*** Begin section ***

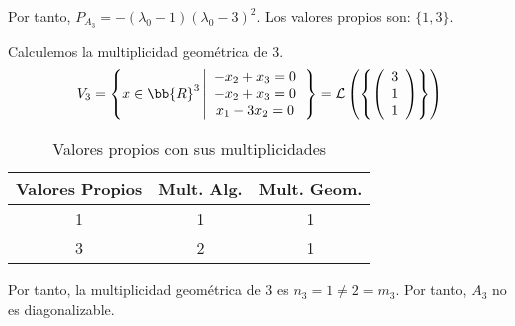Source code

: \begin{ejercicio}
\begin{enumerate}
\begin{enumerate}
            \begin{figure}[H]
                \centering
            \end{figure}

            Por tanto, $P_{A_3}  = -(\lambda_0-1)(\lambda_0-3)^2$. Los valores propios son: $\{1, 3\}$.

            Calculemos la multiplicidad geométrica de $3$.
            \begin{equation*}
            V_3 = \left\{x\in\bb{R}^3 \left| \begin{array}{c}
                 -x_2+x_3=0  \\
                 -x_2+x_3 = 0 \\
                 x_1-3x_2 = 0
            \end{array}\right.\right\} = \mathcal{L}\left(\left\{ \left(\begin{array}{c}
                    3 \\
                    1 \\
                    1 \\
               \end{array}\right)
               \right\}\right)
            \end{equation*}
            \begin{table}[H]
                \centering
                \begin{tabular}{c|c|c}
                    Valores Propios & Mult. Alg. & Mult. Geom. \\ \hline 
                    1 & 1 & 1\\
                    3 & 2 & 1\\
                \end{tabular}
                \caption{Valores propios con sus multiplicidades}
            \end{table}

            Por tanto, la multiplicidad geométrica de $3$ es $n_3=1 \neq 2 = m_3$. Por tanto, $A_3$ no es diagonalizable.


\end{enumerate}
\end{enumerate}
\end{ejercicio}
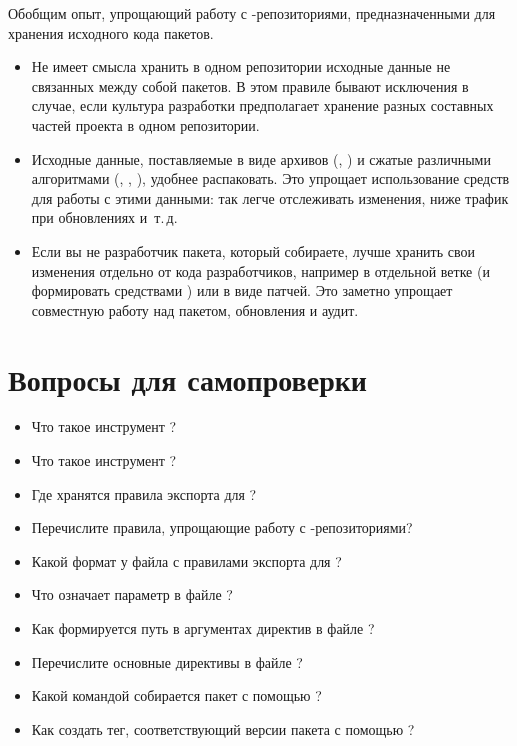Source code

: Обобщим опыт, упрощающий работу с -репозиториями, предназначенными для хранения исходного кода пакетов.

\begin{itemize}
	\item {}

	Не имеет смысла хранить в одном репозитории исходные данные не связанных между собой пакетов.
		В этом правиле бывают исключения в случае, если культура разработки предполагает хранение
		разных составных частей проекта в одном репозитории.
	\item  {}

	Исходные данные, поставляемые в виде архивов (, ) и сжатые различными
		алгоритмами (, , ), удобнее распаковать. Это упрощает
		использование средств  для работы с этими данными: так легче отслеживать изменения,
		ниже трафик при обновлениях и~т.\,д.
	\item {}

	Если вы не разработчик пакета, который собираете, лучше хранить свои изменения отдельно
		от кода разработчиков, например в отдельной ветке (и формировать  средствами )
		или в виде патчей. Это заметно упрощает совместную работу над пакетом, обновления и аудит.
\end{itemize}
\section{Вопросы для самопроверки}

\begin{itemize}
	\item Что такое инструмент ?
	\item Что такое инструмент ?
	\item Где хранятся правила экспорта для ?
	\item Перечислите правила, упрощающие работу с -репозиториями?
	\item Какой формат у файла с правилами экспорта для ?
	\item Что означает параметр  в файле ?
	\item Как формируется путь в аргументах директив в файле ?
	\item Перечислите основные директивы в файле ?
	\item Какой командой собирается пакет с помощью ?
	\item Как создать тег, соответствующий версии пакета с помощью ?
\end{itemize}
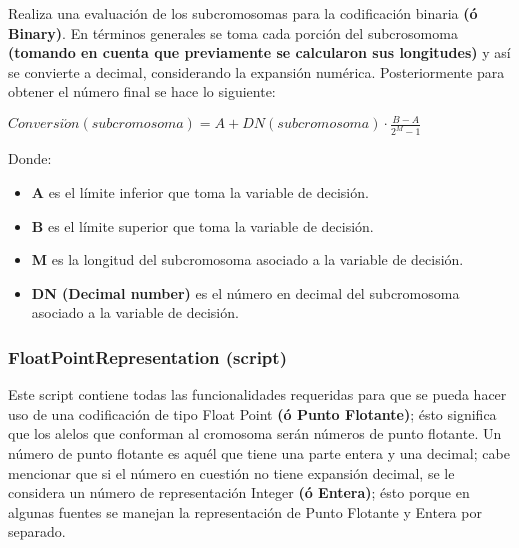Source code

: \documentclass[class=report, crop=false]{standalone}
\begin{document}
\begin{fulllineitems}

Realiza una evaluación de los subcromosomas para la codificación 
binaria \textbf{(ó Binary)}.\break
En términos generales se toma cada porción del subcrosomoma 
\textbf{(tomando en cuenta que previamente se calcularon sus longitudes)} 
y así se convierte a decimal, considerando la expansión numérica.\break
Posteriormente para obtener el número final se hace lo siguiente:

\begin{center}\(Conversi\acute{o}n(subcromosoma) = A + DN(subcromosoma) \cdot \frac{B - A}{2^M - 1}\)
\end{center}

Donde:

\begin{itemize}
\item \textbf{A} es el límite inferior que toma la variable de 
decisión.
\item \textbf{B} es el límite superior que toma la variable de 
decisión.
\item \textbf{M} es la longitud del subcromosoma asociado a la 
variable de decisión.
\item \textbf{DN (Decimal number)} es el número en decimal del 
subcromosoma asociado a la variable de decisión.
\end{itemize}

\end{fulllineitems}

\subsubsection{FloatPointRepresentation (script)}
\label{sec:a_2_1_2}
Este script contiene todas las funcionalidades requeridas para 
que se pueda hacer uso de una codificación de tipo Float Point 
\textbf{(ó Punto Flotante)}; ésto significa que los alelos que 
conforman al cromosoma serán números de punto flotante.\break
Un número de punto flotante es aquél que tiene una parte entera 
y una decimal; cabe mencionar que si el número en cuestión no 
tiene expansión decimal, se le considera un número de representación 
Integer \textbf{(ó Entera)}; ésto porque en algunas fuentes se 
manejan la representación de Punto Flotante y Entera por separado.
\end{document}
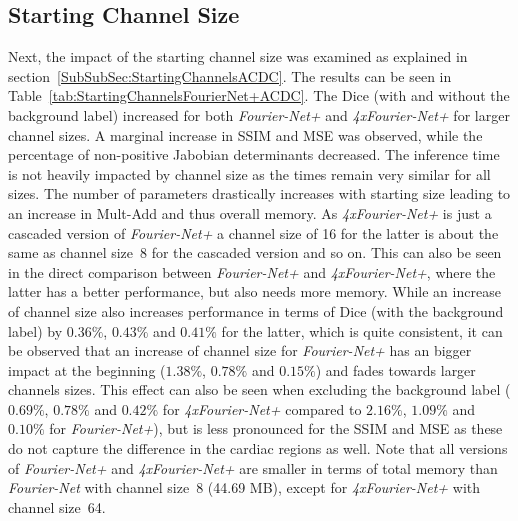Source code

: \subsection{Starting Channel Size} \label{SubSec:ResultsStartingChannelsACDC}
Next, the impact of the starting channel size was examined as explained in section~\ref{SubSubSec:StartingChannelsACDC}. The results can be seen in Table~\ref{tab:StartingChannelsFourierNet+ACDC}. The Dice (with and without the background label) increased for both \emph{Fourier-Net+} and \emph{4xFourier-Net+} for larger channel sizes. A marginal increase in SSIM and MSE was observed, while the percentage of non-positive Jabobian determinants decreased. The inference time is not heavily impacted by channel size as the times remain very similar for all sizes. The number of parameters drastically increases with starting size leading to an increase in Mult-Add and thus overall memory. As \emph{4xFourier-Net+} is just a cascaded version of \emph{Fourier-Net+} a channel size of 16 for the latter is about the same as channel size~8 for the cascaded version and so on. This can also be seen in the direct comparison between \emph{Fourier-Net+} and \emph{4xFourier-Net+}, where the latter has a better performance, but also needs more memory. While an increase of channel size also increases performance in terms of Dice (with the background label) by $0.36\%$, $0.43\%$ and $0.41\%$ for the latter, which is quite consistent, it can be observed that an increase of channel size for \emph{Fourier-Net+} has an bigger impact at the beginning ($1.38\%$, $0.78\%$ and $0.15\%$) and fades towards larger channels sizes. This effect can also be seen when excluding the background label ($0.69\%$, $0.78\%$ and $0.42\%$ for \emph{4xFourier-Net+} compared to $2.16\%$, $1.09\%$ and $0.10\%$ for \emph{Fourier-Net+}), but is less pronounced for the SSIM and MSE as these do not capture the difference in the cardiac regions as well. Note that all versions of \emph{Fourier-Net+} and \emph{4xFourier-Net+} are smaller in terms of total memory than \emph{Fourier-Net} with channel size~8 (44.69 MB), except for \emph{4xFourier-Net+} with channel size~64.


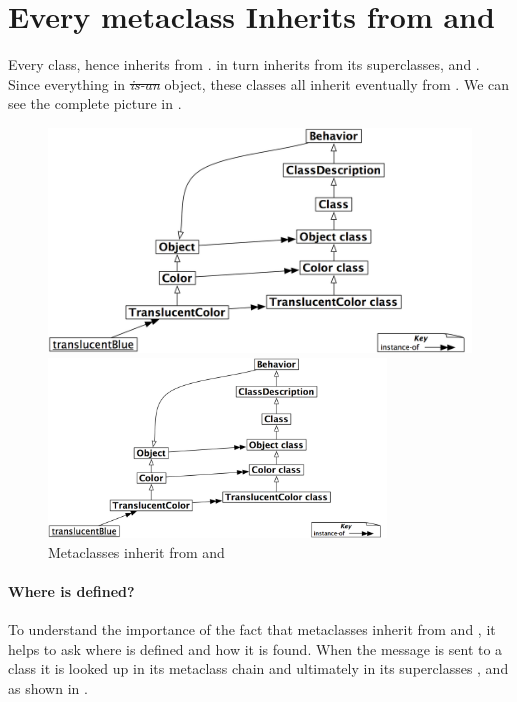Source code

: \documentclass[a4paper,10pt,twoside]{book}
\begin{document}
\section{Every metaclass Inherits from  and }

Every   class, hence inherits from .
 in turn inherits from its superclasses,  and .
Since everything in \st \emph{is-an} object, these classes all inherit eventually from .
We can see the complete picture in .

\begin{center}
\begin{figure}
\ifluluelse
	{\centerline{\includegraphics[width=\textwidth]{TranslucentBehavior}}}
	{\centerline{\includegraphics[width=0.8\textwidth]{TranslucentBehavior}}}
\caption{Metaclasses inherit from  and \label{fig:inheritbehavior}}
\end{figure}
\end{center}

\paragraph{Where is  defined?}
To understand the importance of the fact that metaclasses inherit from  and , it helps to ask where  is defined and how it is found. When the message  is sent to a class it is looked up in its metaclass chain and ultimately in its superclasses ,  and  as shown in .
\end{document}
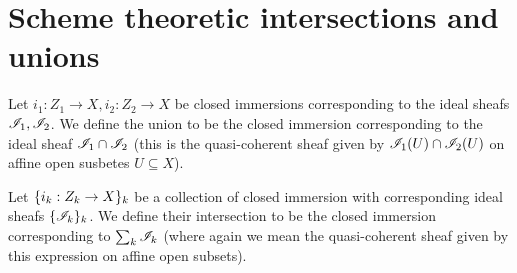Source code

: \documentclass{memoir}
\begin{document}
\section{Scheme theoretic intersections and unions}
\begin{definition}
    Let $i_1:Z_1\to X,i_2:Z_2\to X$ be closed immersions corresponding to the ideal sheafs $\mathscr{I}_1,\mathscr{I}_2$.
    We define the union to be the closed immersion corresponding to the ideal sheaf $\mathscr{I}_1\cap \mathscr{I}_2$ (this is the quasi-coherent sheaf given by $\mathscr{I}_1(U)\cap \mathscr{I}_2(U)$ on affine open susbetes $U\subseteq X$).
\end{definition}
\begin{definition}
    Let $\lbrace i_k:Z_k\to X\rbrace_k$ be a collection of closed immersion with corresponding ideal sheafs $\lbrace\mathscr{I}_k\rbrace_k$.
    We define their intersection to be the closed immersion corresponding to $\sum_k\mathscr{I}_k$ (where again we mean the quasi-coherent sheaf given by this expression on affine open subsets).
\end{definition}
\end{document}
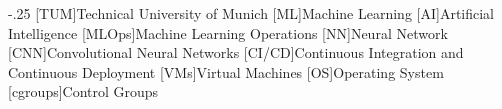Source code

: \documentclass[headsepline,footsepline,footinclude=false,oneside,fontsize=11pt,paper=a4,listof=totoc,bibliography=totoc]{scrbook} %
\begin{document}


\frontmatter{}





\tableofcontents{}

\mainmatter{}







%
\appendix{}


\begin{acronym}
	\itemsep-.25\baselineskip
	[TUM]{Technical University of Munich}
	[ML]{Machine Learning}
	[AI]{Artificial Intelligence}
	[MLOps]{Machine Learning Operations}
	[NN]{Neural Network}
	[CNN]{Convolutional Neural Networks}
	[CI/CD]{Continuous Integration and Continuous Deployment}
	[VMs]{Virtual Machines}
	[OS]{Operating System}
	[cgroups]{Control Groups}
\end{acronym}

\listoffigures{}
\listoftables{}
\printbibliography{}
\end{document}

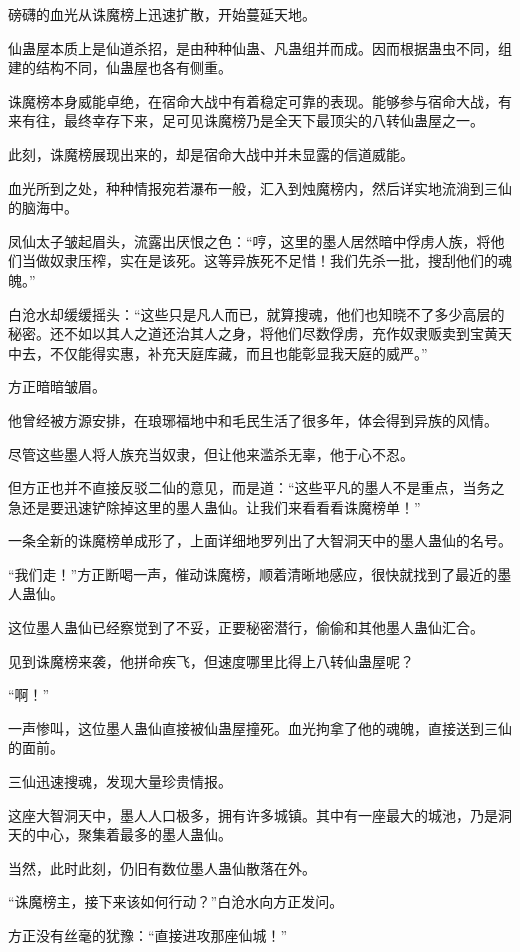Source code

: \begin{this_body}
磅礴的血光从诛魔榜上迅速扩散，开始蔓延天地。

仙蛊屋本质上是仙道杀招，是由种种仙蛊、凡蛊组并而成。因而根据蛊虫不同，组建的结构不同，仙蛊屋也各有侧重。

诛魔榜本身威能卓绝，在宿命大战中有着稳定可靠的表现。能够参与宿命大战，有来有往，最终幸存下来，足可见诛魔榜乃是全天下最顶尖的八转仙蛊屋之一。

此刻，诛魔榜展现出来的，却是宿命大战中并未显露的信道威能。

血光所到之处，种种情报宛若瀑布一般，汇入到烛魔榜内，然后详实地流淌到三仙的脑海中。

凤仙太子皱起眉头，流露出厌恨之色：“哼，这里的墨人居然暗中俘虏人族，将他们当做奴隶压榨，实在是该死。这等异族死不足惜！我们先杀一批，搜刮他们的魂魄。”

白沧水却缓缓摇头：“这些只是凡人而已，就算搜魂，他们也知晓不了多少高层的秘密。还不如以其人之道还治其人之身，将他们尽数俘虏，充作奴隶贩卖到宝黄天中去，不仅能得实惠，补充天庭库藏，而且也能彰显我天庭的威严。”

方正暗暗皱眉。

他曾经被方源安排，在琅琊福地中和毛民生活了很多年，体会得到异族的风情。

尽管这些墨人将人族充当奴隶，但让他来滥杀无辜，他于心不忍。

但方正也并不直接反驳二仙的意见，而是道：“这些平凡的墨人不是重点，当务之急还是要迅速铲除掉这里的墨人蛊仙。让我们来看看看诛魔榜单！”

一条全新的诛魔榜单成形了，上面详细地罗列出了大智洞天中的墨人蛊仙的名号。

“我们走！”方正断喝一声，催动诛魔榜，顺着清晰地感应，很快就找到了最近的墨人蛊仙。

这位墨人蛊仙已经察觉到了不妥，正要秘密潜行，偷偷和其他墨人蛊仙汇合。

见到诛魔榜来袭，他拼命疾飞，但速度哪里比得上八转仙蛊屋呢？

“啊！”

一声惨叫，这位墨人蛊仙直接被仙蛊屋撞死。血光拘拿了他的魂魄，直接送到三仙的面前。

三仙迅速搜魂，发现大量珍贵情报。

这座大智洞天中，墨人人口极多，拥有许多城镇。其中有一座最大的城池，乃是洞天的中心，聚集着最多的墨人蛊仙。

当然，此时此刻，仍旧有数位墨人蛊仙散落在外。

“诛魔榜主，接下来该如何行动？”白沧水向方正发问。

方正没有丝毫的犹豫：“直接进攻那座仙城！”


\end{this_body}
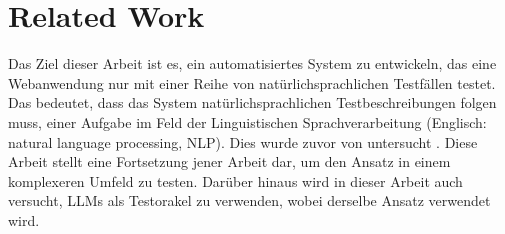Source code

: 
\chapter{Related Work}
\label{ch:FirstContent}

Das Ziel dieser Arbeit ist es, ein automatisiertes System zu entwickeln, das eine Webanwendung nur mit einer Reihe von natürlichsprachlichen Testfällen testet.
Das bedeutet, dass das System natürlichsprachlichen Testbeschreibungen folgen muss, einer Aufgabe im Feld der Linguistischen Sprachverarbeitung (Englisch: natural language processing, NLP).
Dies wurde zuvor von  untersucht \cite{GPT3Testing}.
Diese Arbeit stellt eine Fortsetzung jener Arbeit dar, um den Ansatz in einem komplexeren Umfeld zu testen.
Darüber hinaus wird in dieser Arbeit auch versucht, LLMs als Testorakel zu verwenden, wobei derselbe Ansatz verwendet wird.

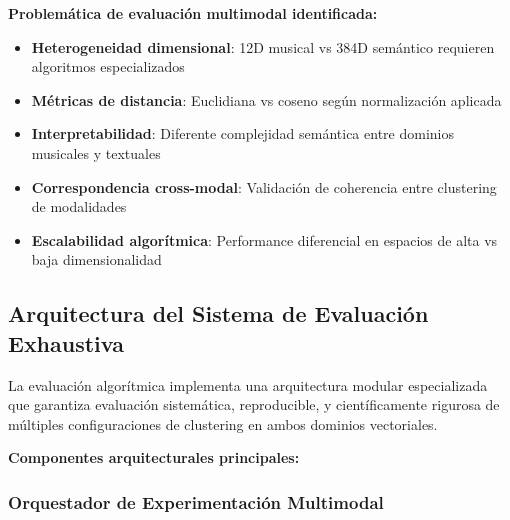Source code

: \documentclass[12pt,a4paper]{report}
\begin{document}
\textbf{Problemática de evaluación multimodal identificada:}
\begin{itemize}
    \item \textbf{Heterogeneidad dimensional}: 12D musical vs 384D semántico requieren algoritmos especializados
    \item \textbf{Métricas de distancia}: Euclidiana vs coseno según normalización aplicada
    \item \textbf{Interpretabilidad}: Diferente complejidad semántica entre dominios musicales y textuales
    \item \textbf{Correspondencia cross-modal}: Validación de coherencia entre clustering de modalidades
    \item \textbf{Escalabilidad algorítmica}: Performance diferencial en espacios de alta vs baja dimensionalidad
\end{itemize}

\subsection{Arquitectura del Sistema de Evaluación Exhaustiva}

La evaluación algorítmica implementa una arquitectura modular especializada que garantiza evaluación sistemática, reproducible, y científicamente rigurosa de múltiples configuraciones de clustering en ambos dominios vectoriales.

\textbf{Componentes arquitecturales principales:}

\subsubsection{Orquestador de Experimentación Multimodal}
\end{document}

*** End section ***

- **WORK INSTRUCTION**:
Although the records above contain pictures, the copy should hold only the lines from their start through the line containing "Calculemos la multiplicidad", each exactly as written, and none of the pictures.

- **SOLUTION FOR THIS PROBLEM**:
Source code

: \begin{ejercicio}
\begin{enumerate}
\begin{enumerate}
            \begin{figure}[H]
                \centering
            \end{figure}

            Por tanto, $P_{A_3}  = -(\lambda_0-1)(\lambda_0-3)^2$. Los valores propios son: $\{1, 3\}$.

            Calculemos la multiplicidad geométrica de $3$.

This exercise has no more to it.